I had walked among the students there and later at Nanjing and never heard a word about overthrowing the government. All the students wanted was less corruption and more democracy in their People’s Republic of China. The crowds were joyous. Seminary students in Nanjing marched too. They set up a table and served water to all with the sign, “Living Water.” As they walked through the streets in huge numbers, storekeepers, workers and shoppers all stopped to applaud them. Huge banners hung from skyscraper windows that once had streamers saying, “Long live Chairman Mao.” They now said, “Long live the students.”

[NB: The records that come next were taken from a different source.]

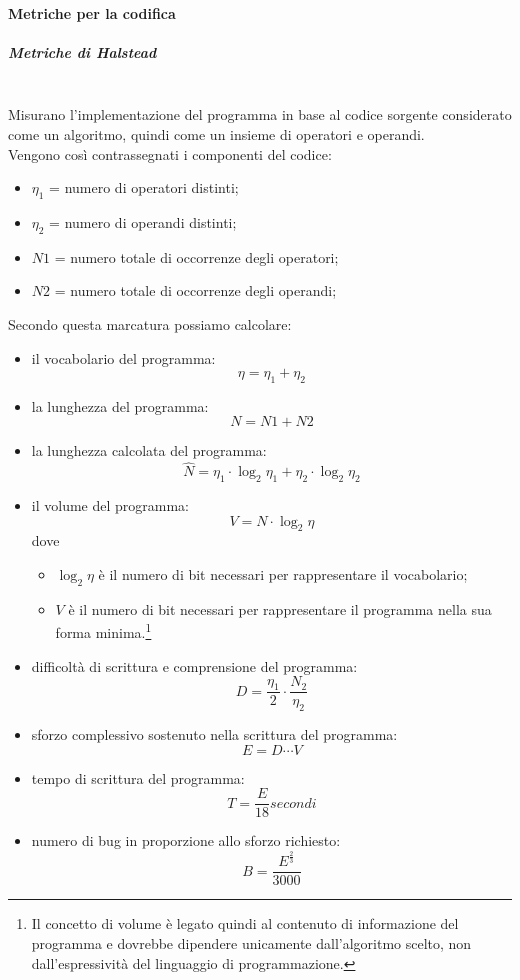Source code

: \paragraph{Metriche per la codifica}
\subparagraph{Metriche di Halstead}\mbox{}\\
Misurano l'implementazione del programma in base al codice sorgente considerato come un algoritmo, quindi come un insieme di operatori e operandi.\\
Vengono così contrassegnati i componenti del codice:
\begin{itemize}
	\item $\eta_{1}$ = numero di operatori distinti;
	\item $\eta_{2}$ = numero di operandi distinti;
	\item $N1$ = numero totale di occorrenze degli operatori; 
	\item $N2$ = numero totale di occorrenze degli operandi;
\end{itemize}
Secondo questa marcatura possiamo calcolare:
\begin{itemize}
	\item il vocabolario del programma:
		\[ \eta = \eta_{1} + \eta_{2} \]
	\item la lunghezza del programma:
		\[ N = N1 + N2 \]
	\item la lunghezza calcolata del programma: 
		\[ {\hat {N}}=\eta_{1} \cdot \log_{2}\eta_{1}+\eta_{2} \cdot \log_{2}\eta_{2} \]
	\item il volume del programma:
		\[ V = N \cdot \log_{2}\eta \] 
		dove
		\begin{itemize}
			\item $ \log_{2}\eta $ è il numero di bit necessari per rappresentare il vocabolario;
			\item $ V $ è il numero di bit necessari per rappresentare il programma nella sua forma minima.\footnote{Il concetto di volume è legato quindi al contenuto di informazione del programma e dovrebbe dipendere unicamente dall'algoritmo scelto, non dall'espressività del linguaggio di programmazione.}
		\end{itemize}
	\item difficoltà di scrittura e comprensione del programma:
		\[ D = \frac{\eta_{1}}{2} \cdot \frac{N_{2}}{\eta_{2}} \]
	\item sforzo complessivo sostenuto nella scrittura del programma:
		\[ E = D \cdots V \]
	\item tempo di scrittura del programma:
		\[ T=\frac{E}{18} secondi\]
	\item numero di bug in proporzione allo sforzo richiesto:
		\[ B = \frac{E^{\frac{2}{3}}}{3000} \]	
\end{itemize}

It all began months earlier when students were not allowed into the memorial service of Hu Yaobang, a well-liked Communist party leader. Not allowed to express their grief, they camped in the Square. The Premier at the time, Zhao Zhiyang, was sympathetic to the students and was demoted and put under house arrest.
The impulsive nature of the young radicals clouded their ability to realize they were winning. They pushed too hard and fast. Chairman Deng Xiaoping finally ordered the troops in.
Now another generation has grown up, with little knowledge, other than what they have been told by parents and loved ones, of those days. There was no mention of it in public in China. It never happened as far as the government goes. Only in Hong Kong was there allowed a demonstration marking the 20th anniversary of one of China’s darkest days
But the lid on the jar of China’s expanding freedom is not secure and, in time, justice will prevail and a really new China will emerge — not as our enemy, but friend.